細胞內總RNA的抽提方法很多，在實難室中常采用的方法有兩種，一種是酚異硫氰酸胍抽提法和矽膠膜純化法。

1.酚異硫氰酸胍抽提法

TRIZOL 試劑是使用最廣泛的抽提總RNA的專用試劑，由Gibco 公司根據酚異硫氰酸胍抽提法設計，主要由苯酚和異硫氰酸胍組成，適用於絕大多數生物材料。對任何生物材料的RNA的提取，首先研磨組織或細胞，或使之裂解；加入TRIZOL 試劑，進一步破碎細胞並溶解細胞成分，還可保持RNA的完整；加入氯仿抽提，離心，水相和有機相分離；收集含RNA的水相；通過異丙醇沉澱，可獲得RNA樣品。該RNA樣品幾乎不含蛋白質和DNA，可直接用於Northern 雜交、斑點雜交、mRNA純化、體外翻譯、RNase 保護分析（RNase protection assay）和分子克隆。

2.矽膠膜純化法

RNeasy 試劑盒由Qiagen 公司設計，其設計思路與DNA的分離純化思路相似，也就是含有目的RNA的細胞破碎液通過矽膠膜時，RNA吸附在矽膠膜上，從而與其他細胞成分分開，然後在低鹽濃度下RNA可從矽膠膜上洗脫出來。其技術將異硫氰酸胍裂解的嚴格性和矽膠膜純化的速度和純度相結合，簡化了總RNA的分離程序。相當於將異硫氰酸胍裂解法製備的RNA的水相，通過矽膠膜來純化。用該試劑盒分離純化的RNA純度高，含有極少量的共純化DNA。

上述兩種方法純化的RNA如果要用於對少量DNA也敏感的某些操作，如PCR操作，可使用無RNA酶的DNase Ⅰ（RNase Free DNase Ⅰ）處理去除痕量的DNA。如果需要特別純淨的樣品，可以通過CsCl 密度梯度離心來純化。

分離的總RNA可利用mRNA3′末端含有poly（A）＋的特點，當總RNA流經oligo（dT）纖維柱時，在高濃度鹽緩衝液作用下，mRNA被特異地吸附在oligo（dT）纖維素柱上，然後逐漸降低鹽濃度洗脫，在低鹽溶液或蒸餾水中，mRNA被洗下。
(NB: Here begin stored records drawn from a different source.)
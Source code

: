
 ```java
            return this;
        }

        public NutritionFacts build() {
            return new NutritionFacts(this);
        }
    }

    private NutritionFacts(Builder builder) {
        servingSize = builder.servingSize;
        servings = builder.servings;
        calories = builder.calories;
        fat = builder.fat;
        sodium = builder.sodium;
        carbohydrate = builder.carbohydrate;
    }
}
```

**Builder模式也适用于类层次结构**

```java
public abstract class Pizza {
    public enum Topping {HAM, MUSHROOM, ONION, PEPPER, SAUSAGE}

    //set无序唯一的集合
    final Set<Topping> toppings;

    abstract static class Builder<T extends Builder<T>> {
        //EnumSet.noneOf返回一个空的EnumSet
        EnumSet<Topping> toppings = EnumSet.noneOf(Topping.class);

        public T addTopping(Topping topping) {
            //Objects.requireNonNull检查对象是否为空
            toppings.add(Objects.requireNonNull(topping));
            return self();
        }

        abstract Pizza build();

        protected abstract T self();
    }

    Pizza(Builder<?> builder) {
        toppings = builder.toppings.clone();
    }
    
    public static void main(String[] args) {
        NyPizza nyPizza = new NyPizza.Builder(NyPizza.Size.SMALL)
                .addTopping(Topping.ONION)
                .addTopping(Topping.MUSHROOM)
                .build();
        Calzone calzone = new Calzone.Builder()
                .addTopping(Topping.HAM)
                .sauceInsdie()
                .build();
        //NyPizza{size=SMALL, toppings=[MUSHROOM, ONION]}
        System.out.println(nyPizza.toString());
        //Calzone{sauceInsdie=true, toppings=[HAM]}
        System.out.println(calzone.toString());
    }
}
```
經過兩次oligo（dT）纖維素柱，可得到較純的mRNA。

核酸提取注意事項如下：

（1）在核酸提取時，為了增加細胞的裂解度，增加核蛋白複合體破碎度，以釋放更多的遊離核酸，常要用到溶菌酶和蛋白酶K，在確保沒有核酸水解酶存在的前提下，酶反應時間越長越好。

（2）有時在使用蛋白酶時，為了抑製核酸水解酶的降解作用，可在蛋白酶緩衝液中用終濃度為5mmol/L 的EDTA 代替NaCl，並且可將反應溫度提高到50～60℃，並將反應時間縮短到15～25min，但酶用量必須提高10～20倍。溶菌酶使用時緩衝液中需加EDTA，因遊離金屬離子對酶有抑製。

（3）許多植物材料中富含酚，在細胞破碎時，在多酚氧化酶作用下，被氧化成有色的醌類物質，影響核酸的提取及降低提取質量，在提取液中加入PVP 和巰基乙醇對降低酚類的幹擾可能有所幫助。PVP將與酚形成複雜的聚合體，在提取時將酚從核酸成分中遊離，且PVP 與巰基乙醇作為強還原劑可防止多酚的褐變。另外作為還原劑的這些成分在一定程度上可抑製核酸水解酶的作用。